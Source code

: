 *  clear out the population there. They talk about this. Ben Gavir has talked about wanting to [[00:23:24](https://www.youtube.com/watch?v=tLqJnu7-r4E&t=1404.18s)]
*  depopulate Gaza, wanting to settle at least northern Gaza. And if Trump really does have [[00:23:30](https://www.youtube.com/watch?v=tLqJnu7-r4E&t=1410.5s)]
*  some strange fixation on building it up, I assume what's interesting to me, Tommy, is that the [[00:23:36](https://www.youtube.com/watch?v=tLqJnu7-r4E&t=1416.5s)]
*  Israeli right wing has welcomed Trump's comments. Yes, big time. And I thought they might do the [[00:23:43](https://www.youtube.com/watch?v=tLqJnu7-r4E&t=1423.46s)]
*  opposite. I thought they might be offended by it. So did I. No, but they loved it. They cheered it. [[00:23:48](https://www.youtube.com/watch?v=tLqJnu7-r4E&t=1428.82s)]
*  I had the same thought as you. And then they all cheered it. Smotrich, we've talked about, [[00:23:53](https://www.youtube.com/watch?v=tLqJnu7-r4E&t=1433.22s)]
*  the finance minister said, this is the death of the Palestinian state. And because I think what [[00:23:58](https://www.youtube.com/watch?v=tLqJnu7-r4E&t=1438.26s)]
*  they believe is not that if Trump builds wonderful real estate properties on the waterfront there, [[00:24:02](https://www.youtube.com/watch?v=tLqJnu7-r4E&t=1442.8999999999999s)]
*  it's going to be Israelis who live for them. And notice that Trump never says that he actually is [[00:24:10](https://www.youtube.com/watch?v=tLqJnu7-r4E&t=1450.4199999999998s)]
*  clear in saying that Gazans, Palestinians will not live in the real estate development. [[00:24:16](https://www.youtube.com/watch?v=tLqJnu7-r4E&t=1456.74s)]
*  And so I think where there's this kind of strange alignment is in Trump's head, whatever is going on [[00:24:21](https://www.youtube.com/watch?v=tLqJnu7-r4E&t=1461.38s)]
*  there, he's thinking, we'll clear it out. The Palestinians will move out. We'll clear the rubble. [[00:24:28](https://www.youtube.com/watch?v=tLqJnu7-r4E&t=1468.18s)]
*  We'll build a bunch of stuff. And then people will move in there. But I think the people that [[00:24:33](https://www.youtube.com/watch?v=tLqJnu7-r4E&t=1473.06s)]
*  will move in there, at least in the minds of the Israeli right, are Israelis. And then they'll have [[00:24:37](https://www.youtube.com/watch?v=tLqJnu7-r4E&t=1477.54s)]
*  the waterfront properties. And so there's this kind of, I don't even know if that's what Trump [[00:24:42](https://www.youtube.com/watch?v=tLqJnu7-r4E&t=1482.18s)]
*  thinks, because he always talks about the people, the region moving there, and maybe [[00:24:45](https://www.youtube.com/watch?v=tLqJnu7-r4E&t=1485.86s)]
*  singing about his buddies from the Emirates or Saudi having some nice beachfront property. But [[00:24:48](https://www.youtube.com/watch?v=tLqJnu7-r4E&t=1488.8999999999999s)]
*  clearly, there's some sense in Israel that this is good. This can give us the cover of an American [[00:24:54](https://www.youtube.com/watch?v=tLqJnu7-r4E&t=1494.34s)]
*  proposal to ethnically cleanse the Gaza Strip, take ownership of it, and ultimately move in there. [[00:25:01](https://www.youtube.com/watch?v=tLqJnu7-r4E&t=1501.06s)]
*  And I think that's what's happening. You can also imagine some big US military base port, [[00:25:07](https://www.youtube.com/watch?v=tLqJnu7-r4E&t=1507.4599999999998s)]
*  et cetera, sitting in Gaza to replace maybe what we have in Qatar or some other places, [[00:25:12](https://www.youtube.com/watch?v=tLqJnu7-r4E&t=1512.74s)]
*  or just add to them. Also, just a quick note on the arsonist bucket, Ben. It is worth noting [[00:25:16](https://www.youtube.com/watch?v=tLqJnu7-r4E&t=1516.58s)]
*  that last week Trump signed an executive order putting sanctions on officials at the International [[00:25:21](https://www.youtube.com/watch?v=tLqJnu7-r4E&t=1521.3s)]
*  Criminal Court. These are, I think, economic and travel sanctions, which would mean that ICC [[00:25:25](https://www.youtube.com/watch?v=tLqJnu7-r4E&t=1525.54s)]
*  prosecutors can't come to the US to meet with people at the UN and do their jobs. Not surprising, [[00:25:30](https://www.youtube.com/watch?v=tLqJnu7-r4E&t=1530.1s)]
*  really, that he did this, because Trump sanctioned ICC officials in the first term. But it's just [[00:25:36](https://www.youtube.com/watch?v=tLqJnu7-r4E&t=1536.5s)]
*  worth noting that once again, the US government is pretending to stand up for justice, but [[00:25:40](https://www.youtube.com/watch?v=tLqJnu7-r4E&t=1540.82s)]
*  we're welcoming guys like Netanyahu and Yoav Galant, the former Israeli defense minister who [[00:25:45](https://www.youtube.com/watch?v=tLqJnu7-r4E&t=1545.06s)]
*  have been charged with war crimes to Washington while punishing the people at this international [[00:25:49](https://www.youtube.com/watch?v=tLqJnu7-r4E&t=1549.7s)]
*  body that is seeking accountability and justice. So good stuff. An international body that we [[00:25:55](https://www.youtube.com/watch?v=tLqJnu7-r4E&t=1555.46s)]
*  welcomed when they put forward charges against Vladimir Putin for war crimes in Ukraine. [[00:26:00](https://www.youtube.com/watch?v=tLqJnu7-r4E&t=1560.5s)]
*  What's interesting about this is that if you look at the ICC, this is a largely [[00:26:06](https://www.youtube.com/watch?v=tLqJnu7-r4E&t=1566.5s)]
+===+
◆ **What is being asked**:
Could you write out, exactly as they stand, only the lines above that begin at the line with "worth noting that" and stop after the line with "we're welcoming guys"?

◆ **Solved problem**:
*  worth noting that once again, the US government is pretending to stand up for justice, but [[00:25:40](https://www.youtube.com/watch?v=tLqJnu7-r4E&t=1540.82s)]
*  we're welcoming guys like Netanyahu and Yoav Galant, the former Israeli defense minister who [[00:25:45](https://www.youtube.com/watch?v=tLqJnu7-r4E&t=1545.06s)]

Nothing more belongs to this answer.